* [WORK TASK]
Reproduce the records below in full and without edits, omitting images.

* [GIVEN RECORDS]
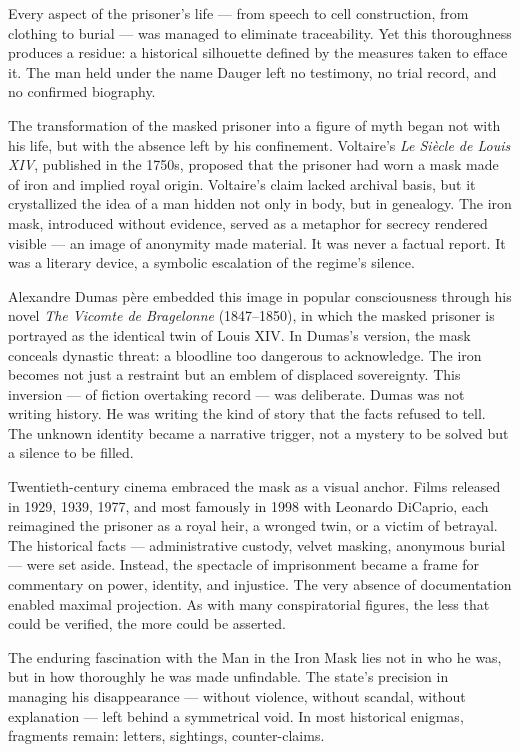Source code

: Every aspect of the prisoner's life — from speech to cell construction, from clothing to burial — was managed to eliminate traceability. Yet this thoroughness produces a residue: a historical silhouette defined by the measures taken to efface it. The man held under the name Dauger left no testimony, no trial record, and no confirmed biography. 

The transformation of the masked prisoner into a figure of myth began not with his life, but with the absence left by his confinement. Voltaire’s \textit{Le Siècle de Louis XIV}, published in the 1750s, proposed that the prisoner had worn a mask made of iron and implied royal origin. Voltaire’s claim lacked archival basis, but it crystallized the idea of a man hidden not only in body, but in genealogy. The iron mask, introduced without evidence, served as a metaphor for secrecy rendered visible — an image of anonymity made material. It was never a factual report. It was a literary device, a symbolic escalation of the regime's silence.

Alexandre Dumas père embedded this image in popular consciousness through his novel \textit{The Vicomte de Bragelonne} (1847–1850), in which the masked prisoner is portrayed as the identical twin of Louis XIV. In Dumas’s version, the mask conceals dynastic threat: a bloodline too dangerous to acknowledge. The iron becomes not just a restraint but an emblem of displaced sovereignty. This inversion — of fiction overtaking record — was deliberate. Dumas was not writing history. He was writing the kind of story that the facts refused to tell. The unknown identity became a narrative trigger, not a mystery to be solved but a silence to be filled.

Twentieth-century cinema embraced the mask as a visual anchor. Films released in 1929, 1939, 1977, and most famously in 1998 with Leonardo DiCaprio, each reimagined the prisoner as a royal heir, a wronged twin, or a victim of betrayal. The historical facts — administrative custody, velvet masking, anonymous burial — were set aside. Instead, the spectacle of imprisonment became a frame for commentary on power, identity, and injustice. The very absence of documentation enabled maximal projection. As with many conspiratorial figures, the less that could be verified, the more could be asserted.

The enduring fascination with the Man in the Iron Mask lies not in who he was, but in how thoroughly he was made unfindable. The state's precision in managing his disappearance — without violence, without scandal, without explanation — left behind a symmetrical void. In most historical enigmas, fragments remain: letters, sightings, counter-claims.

* [ANSWER SPACE]
Source code

: Every aspect of the prisoner's life — from speech to cell construction, from clothing to burial — was managed to eliminate traceability. Yet this thoroughness produces a residue: a historical silhouette defined by the measures taken to efface it. The man held under the name Dauger left no testimony, no trial record, and no confirmed biography. 

The transformation of the masked prisoner into a figure of myth began not with his life, but with the absence left by his confinement. Voltaire’s \textit{Le Siècle de Louis XIV}, published in the 1750s, proposed that the prisoner had worn a mask made of iron and implied royal origin. Voltaire’s claim lacked archival basis, but it crystallized the idea of a man hidden not only in body, but in genealogy. The iron mask, introduced without evidence, served as a metaphor for secrecy rendered visible — an image of anonymity made material. It was never a factual report. It was a literary device, a symbolic escalation of the regime's silence.

Alexandre Dumas père embedded this image in popular consciousness through his novel \textit{The Vicomte de Bragelonne} (1847–1850), in which the masked prisoner is portrayed as the identical twin of Louis XIV. In Dumas’s version, the mask conceals dynastic threat: a bloodline too dangerous to acknowledge. The iron becomes not just a restraint but an emblem of displaced sovereignty. This inversion — of fiction overtaking record — was deliberate. Dumas was not writing history. He was writing the kind of story that the facts refused to tell. The unknown identity became a narrative trigger, not a mystery to be solved but a silence to be filled.

Twentieth-century cinema embraced the mask as a visual anchor. Films released in 1929, 1939, 1977, and most famously in 1998 with Leonardo DiCaprio, each reimagined the prisoner as a royal heir, a wronged twin, or a victim of betrayal. The historical facts — administrative custody, velvet masking, anonymous burial — were set aside. Instead, the spectacle of imprisonment became a frame for commentary on power, identity, and injustice. The very absence of documentation enabled maximal projection. As with many conspiratorial figures, the less that could be verified, the more could be asserted.

The enduring fascination with the Man in the Iron Mask lies not in who he was, but in how thoroughly he was made unfindable. The state's precision in managing his disappearance — without violence, without scandal, without explanation — left behind a symmetrical void. In most historical enigmas, fragments remain: letters, sightings, counter-claims.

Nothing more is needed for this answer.